*AIM OF THE EXERCISE*.
Scan the data, and whenever a line contains "методов", copy it.

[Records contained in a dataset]
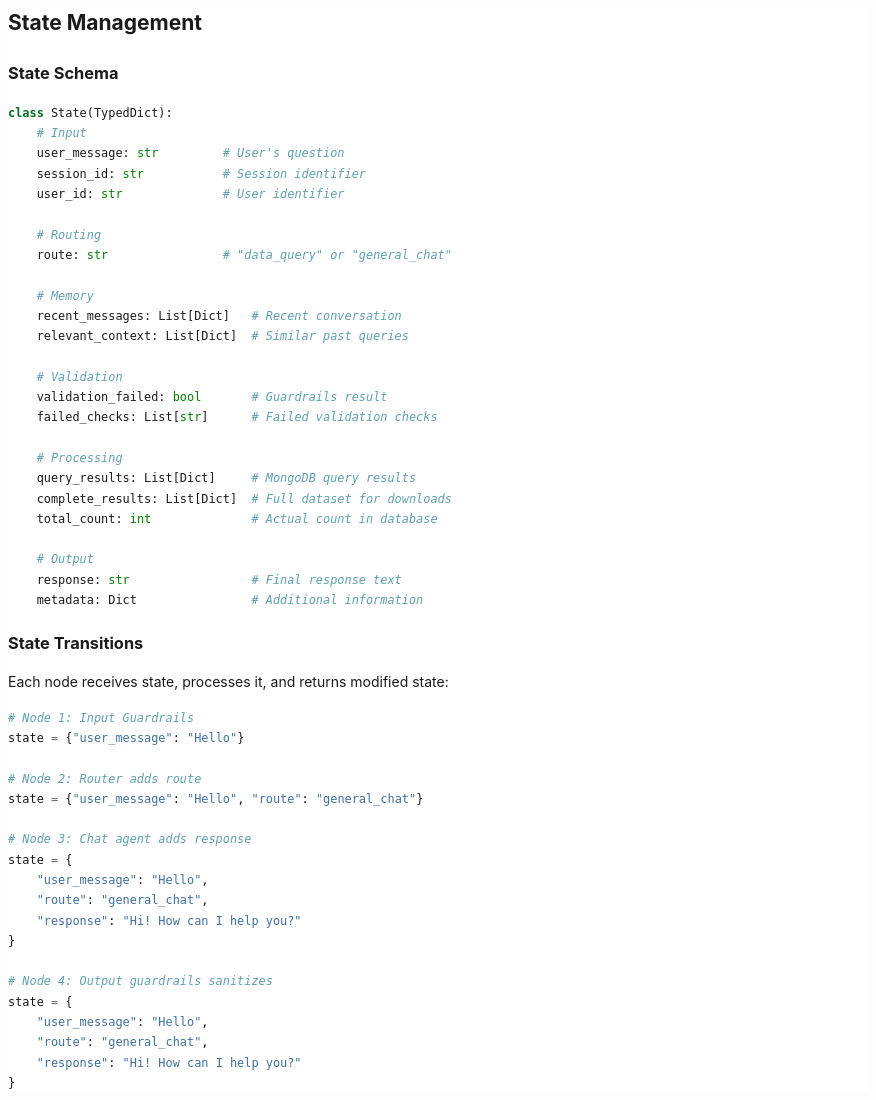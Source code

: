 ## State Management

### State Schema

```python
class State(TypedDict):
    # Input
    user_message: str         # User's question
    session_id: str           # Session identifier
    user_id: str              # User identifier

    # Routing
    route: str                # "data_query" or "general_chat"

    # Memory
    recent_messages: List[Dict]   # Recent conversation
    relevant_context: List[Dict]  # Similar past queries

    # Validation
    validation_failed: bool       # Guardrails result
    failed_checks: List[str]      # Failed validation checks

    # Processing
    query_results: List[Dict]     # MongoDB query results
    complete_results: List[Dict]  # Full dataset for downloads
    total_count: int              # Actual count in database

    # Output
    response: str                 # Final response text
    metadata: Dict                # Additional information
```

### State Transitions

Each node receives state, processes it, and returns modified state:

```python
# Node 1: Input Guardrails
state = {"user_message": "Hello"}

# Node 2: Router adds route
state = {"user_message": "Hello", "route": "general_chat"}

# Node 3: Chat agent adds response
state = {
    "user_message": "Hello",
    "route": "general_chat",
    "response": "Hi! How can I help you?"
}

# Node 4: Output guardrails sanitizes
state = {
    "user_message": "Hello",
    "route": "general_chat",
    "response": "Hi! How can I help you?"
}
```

* * *

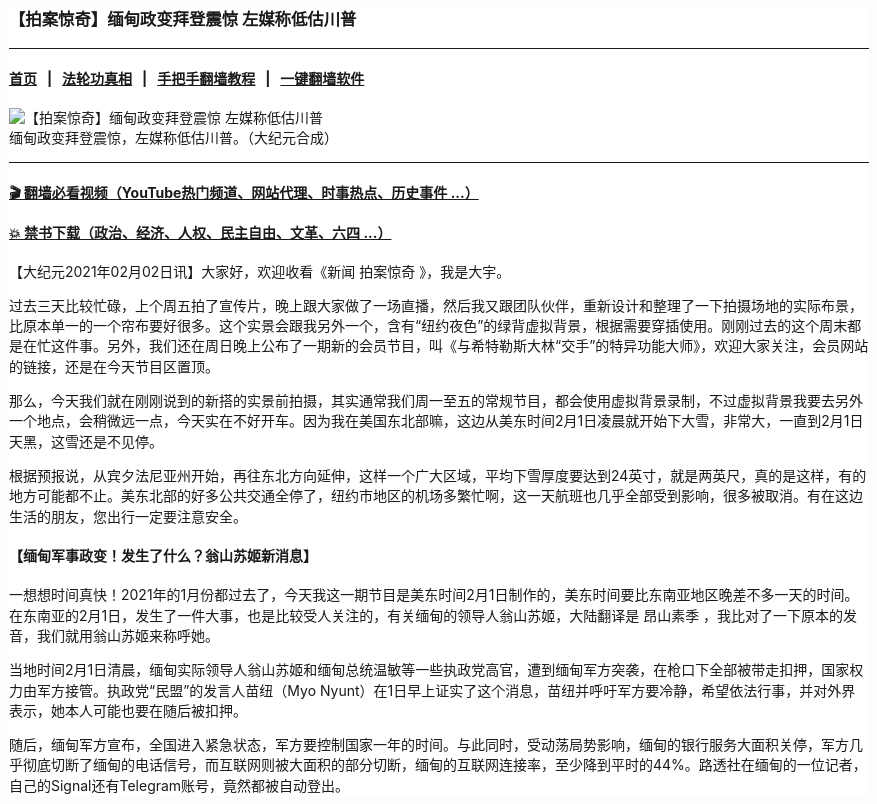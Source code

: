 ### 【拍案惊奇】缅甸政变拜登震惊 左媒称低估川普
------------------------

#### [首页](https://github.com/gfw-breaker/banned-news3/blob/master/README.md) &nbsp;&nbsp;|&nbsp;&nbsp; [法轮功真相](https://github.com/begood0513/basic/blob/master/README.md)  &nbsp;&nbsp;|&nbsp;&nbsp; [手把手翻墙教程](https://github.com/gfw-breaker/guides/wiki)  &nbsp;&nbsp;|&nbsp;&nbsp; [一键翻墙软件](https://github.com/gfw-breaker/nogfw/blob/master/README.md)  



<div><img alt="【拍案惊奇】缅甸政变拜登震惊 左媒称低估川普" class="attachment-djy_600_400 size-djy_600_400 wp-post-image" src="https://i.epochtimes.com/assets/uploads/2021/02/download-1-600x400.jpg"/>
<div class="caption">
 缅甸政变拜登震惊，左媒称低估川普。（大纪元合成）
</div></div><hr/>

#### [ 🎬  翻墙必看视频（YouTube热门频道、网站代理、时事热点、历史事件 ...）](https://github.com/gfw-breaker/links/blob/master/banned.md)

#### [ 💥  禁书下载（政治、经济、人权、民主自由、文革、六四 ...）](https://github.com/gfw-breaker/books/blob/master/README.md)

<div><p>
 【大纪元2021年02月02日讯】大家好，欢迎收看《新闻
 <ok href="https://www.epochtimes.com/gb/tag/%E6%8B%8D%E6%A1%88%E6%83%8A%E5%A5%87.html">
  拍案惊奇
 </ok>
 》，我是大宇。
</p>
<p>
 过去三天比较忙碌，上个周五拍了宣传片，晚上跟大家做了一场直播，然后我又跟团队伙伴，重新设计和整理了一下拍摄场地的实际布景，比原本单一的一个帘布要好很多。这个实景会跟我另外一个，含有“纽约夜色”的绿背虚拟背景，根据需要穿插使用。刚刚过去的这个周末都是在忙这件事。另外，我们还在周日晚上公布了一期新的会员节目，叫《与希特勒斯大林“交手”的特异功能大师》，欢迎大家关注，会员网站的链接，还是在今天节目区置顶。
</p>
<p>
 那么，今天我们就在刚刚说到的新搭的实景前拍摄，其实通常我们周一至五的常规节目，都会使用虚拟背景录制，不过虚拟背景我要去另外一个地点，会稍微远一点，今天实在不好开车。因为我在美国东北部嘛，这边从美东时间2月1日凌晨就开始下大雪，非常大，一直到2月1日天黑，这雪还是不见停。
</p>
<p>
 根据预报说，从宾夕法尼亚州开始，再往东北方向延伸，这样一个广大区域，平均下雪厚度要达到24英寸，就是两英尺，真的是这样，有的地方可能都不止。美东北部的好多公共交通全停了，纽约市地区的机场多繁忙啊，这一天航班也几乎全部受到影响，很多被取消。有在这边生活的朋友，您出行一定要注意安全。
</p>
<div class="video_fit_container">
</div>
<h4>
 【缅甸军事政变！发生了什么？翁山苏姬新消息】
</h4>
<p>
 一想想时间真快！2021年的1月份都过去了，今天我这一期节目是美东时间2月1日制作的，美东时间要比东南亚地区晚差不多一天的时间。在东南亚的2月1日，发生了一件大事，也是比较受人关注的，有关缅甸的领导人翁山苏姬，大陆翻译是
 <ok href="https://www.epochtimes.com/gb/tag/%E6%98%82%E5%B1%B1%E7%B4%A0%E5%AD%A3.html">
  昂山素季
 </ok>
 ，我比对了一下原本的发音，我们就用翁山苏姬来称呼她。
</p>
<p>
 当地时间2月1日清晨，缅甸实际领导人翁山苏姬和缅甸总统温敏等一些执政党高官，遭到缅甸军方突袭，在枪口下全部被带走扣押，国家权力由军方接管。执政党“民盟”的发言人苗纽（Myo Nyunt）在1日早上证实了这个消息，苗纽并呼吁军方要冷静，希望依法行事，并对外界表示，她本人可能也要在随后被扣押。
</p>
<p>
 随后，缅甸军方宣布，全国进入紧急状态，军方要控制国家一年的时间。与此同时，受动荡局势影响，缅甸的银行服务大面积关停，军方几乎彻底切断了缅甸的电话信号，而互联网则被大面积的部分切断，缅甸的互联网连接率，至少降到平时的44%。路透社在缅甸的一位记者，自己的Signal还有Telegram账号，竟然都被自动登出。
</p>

==

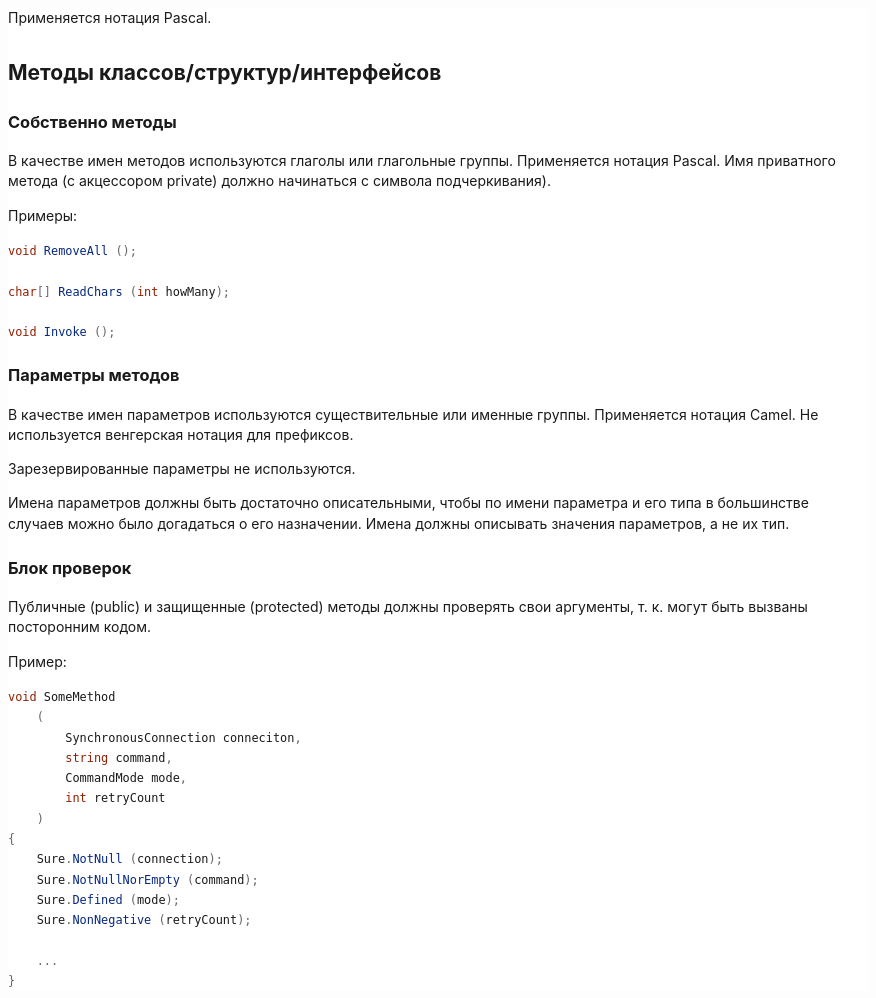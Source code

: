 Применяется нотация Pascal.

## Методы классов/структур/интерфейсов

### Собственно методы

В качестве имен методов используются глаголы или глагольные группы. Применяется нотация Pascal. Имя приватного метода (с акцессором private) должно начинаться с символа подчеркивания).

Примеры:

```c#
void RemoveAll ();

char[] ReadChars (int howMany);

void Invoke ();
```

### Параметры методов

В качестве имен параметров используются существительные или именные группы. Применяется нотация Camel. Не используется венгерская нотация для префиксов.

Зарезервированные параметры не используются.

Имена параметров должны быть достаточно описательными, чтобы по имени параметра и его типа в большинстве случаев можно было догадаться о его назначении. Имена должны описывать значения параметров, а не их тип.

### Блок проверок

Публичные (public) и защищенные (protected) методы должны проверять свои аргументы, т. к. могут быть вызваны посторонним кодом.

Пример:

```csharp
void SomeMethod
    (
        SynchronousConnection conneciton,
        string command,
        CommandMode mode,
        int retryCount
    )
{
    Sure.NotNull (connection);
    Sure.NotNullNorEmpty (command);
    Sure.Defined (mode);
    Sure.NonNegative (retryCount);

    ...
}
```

*OUTPUT OF THE EXERCISE*.
В качестве имен методов используются глаголы или глагольные группы. Применяется нотация Pascal. Имя приватного метода (с акцессором private) должно начинаться с символа подчеркивания).
### Параметры методов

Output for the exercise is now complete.